Arthur negó con la cabeza, pero se quedó mirándolo pensativamente.
—Enriquézcase todo lo que pueda, Clennam —lo conminó Pancks, concentrando todas sus energías en el consejo—: sea tan rico como pueda serlo honradamente. Es su obligación. No por usted sino en beneficio de los demás. Aproveche el tiempo. El pobre señor Doyce (él sí está haciéndose mayor) depende de usted. Sus familiares dependen de usted. Ni siquiera sabe todo lo que depende de usted.
—Bueno, bueno, bueno… —contestó Arthur—. Ya está bien por hoy.
—Una palabra más, señor Clennam —contestó Pancks—, y lo dejamos ahí. ¿Por qué iba usted a dejar los beneficios a los glotones, los bribones y los impostores? ¿Por qué iba a dejar todos los beneficios para mi patrón y la gente como él? Sin embargo, eso es lo que está haciendo. Cuando digo «usted» me refiero a la gente como usted. Sabe bien que es cierto. Vamos, si lo veo a diario, no veo otra cosa. Es mi trabajo verlo. Por eso mismo digo ¡vaya y gane! —lo apremió Pancks.
—¿Y qué pasa si voy y pierdo? —preguntó Arthur.
—No es posible, señor —contestó Pancks—. Lo he estudiado bien. Una reputación sólida… inmensos recursos… enorme capital… gran posición… importantes contactos… influencia en el gobierno… ¡No puede fallar!
Tras esta última explosión, Pancks se fue calmando gradualmente; dejó de mesarse el cabello, retomó la pipa de los hierros de la chimenea, la llenó de nuevo y se puso a fumar. Dijeron poco más, pero se hicieron compañía mientras pensaban en las mismas cosas y no se separaron hasta medianoche. A la hora de marcharse, Pancks, después de estrecharle la mano, dio una vuelta completa alrededor de Clennam antes de salir por la puerta echando vapor. Arthur lo interpretó como una garantía de que podía confiar incondicionalmente en él si alguna vez necesitaba ayuda, fuera sobre los asuntos de los que habían hablado aquella noche o sobre cualquier otro que lo afectara directa o indirectamente.

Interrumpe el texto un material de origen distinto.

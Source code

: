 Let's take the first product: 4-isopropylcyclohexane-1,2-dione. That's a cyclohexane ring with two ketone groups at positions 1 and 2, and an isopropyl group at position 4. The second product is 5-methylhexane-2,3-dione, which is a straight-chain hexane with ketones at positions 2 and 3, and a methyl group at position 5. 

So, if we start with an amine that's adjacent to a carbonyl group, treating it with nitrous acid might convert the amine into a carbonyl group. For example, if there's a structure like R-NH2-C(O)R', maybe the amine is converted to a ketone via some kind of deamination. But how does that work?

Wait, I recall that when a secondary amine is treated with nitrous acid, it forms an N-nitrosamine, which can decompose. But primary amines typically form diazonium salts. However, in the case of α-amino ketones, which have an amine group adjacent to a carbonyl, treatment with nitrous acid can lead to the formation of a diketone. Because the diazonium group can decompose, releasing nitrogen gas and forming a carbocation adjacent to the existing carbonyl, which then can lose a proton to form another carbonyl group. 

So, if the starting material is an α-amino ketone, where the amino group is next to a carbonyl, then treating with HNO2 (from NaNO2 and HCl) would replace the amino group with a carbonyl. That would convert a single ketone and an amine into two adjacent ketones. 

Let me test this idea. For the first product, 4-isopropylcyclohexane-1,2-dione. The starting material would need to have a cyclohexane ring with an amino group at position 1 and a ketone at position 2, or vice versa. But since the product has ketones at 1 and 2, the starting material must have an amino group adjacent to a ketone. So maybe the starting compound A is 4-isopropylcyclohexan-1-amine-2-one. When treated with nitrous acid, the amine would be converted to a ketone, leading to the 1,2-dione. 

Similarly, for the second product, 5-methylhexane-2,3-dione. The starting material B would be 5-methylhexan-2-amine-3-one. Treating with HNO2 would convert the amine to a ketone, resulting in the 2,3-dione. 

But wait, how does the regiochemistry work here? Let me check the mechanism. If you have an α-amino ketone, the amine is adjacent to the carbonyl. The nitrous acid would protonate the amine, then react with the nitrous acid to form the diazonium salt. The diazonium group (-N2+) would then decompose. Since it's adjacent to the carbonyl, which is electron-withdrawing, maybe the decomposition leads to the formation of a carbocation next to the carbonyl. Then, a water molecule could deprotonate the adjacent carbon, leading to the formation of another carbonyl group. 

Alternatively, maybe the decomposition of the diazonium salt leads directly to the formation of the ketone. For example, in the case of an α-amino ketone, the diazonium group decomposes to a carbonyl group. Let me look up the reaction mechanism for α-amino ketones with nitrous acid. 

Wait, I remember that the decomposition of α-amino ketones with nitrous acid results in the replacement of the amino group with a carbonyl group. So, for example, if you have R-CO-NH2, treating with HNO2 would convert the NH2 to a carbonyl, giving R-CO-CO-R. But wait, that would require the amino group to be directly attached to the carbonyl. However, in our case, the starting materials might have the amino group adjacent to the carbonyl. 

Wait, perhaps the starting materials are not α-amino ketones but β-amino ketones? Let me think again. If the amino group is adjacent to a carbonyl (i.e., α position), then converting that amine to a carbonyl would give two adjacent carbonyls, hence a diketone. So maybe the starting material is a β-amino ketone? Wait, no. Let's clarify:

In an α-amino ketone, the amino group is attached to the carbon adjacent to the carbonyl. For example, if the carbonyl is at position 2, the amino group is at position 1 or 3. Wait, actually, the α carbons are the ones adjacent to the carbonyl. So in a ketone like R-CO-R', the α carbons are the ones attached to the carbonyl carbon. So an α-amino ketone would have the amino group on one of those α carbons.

Al día siguiente, por momentos, e incluso mientras prestaba atención a otra cosa, Clennam pensó en la inversión de mil libras de Pancks y en que «lo había estudiado bien». Pensó en lo visceral que se había mostrado en este aspecto, aunque su carácter, por lo general, poco tenía de visceral. Pensó en el gran Negociado Nacional y en lo estupendo que sería ver cómo progresaban los asuntos de Doyce. Pensó en el lugar oscuro y amenazador que, en sus recuerdos, llamaba «su casa», y en las sombras que lo convertían en un lugar todavía más amenazador. Observó de nuevo que, fuera donde fuera, veía, oía o tocaba el celebrado nombre de Merdle; le costaba trabajar en su escritorio incluso un par de horas sin que, de un modo u otro, apareciera aquel nombre ante alguno de sus sentidos. Empezó a pensar que era curioso, además, que, fuera donde fuera, sólo él pareciera desconfiar de Merdle. Aunque recordó, llegado a ese punto, que tampoco él tenía recelos. Simplemente, se había mantenido al margen.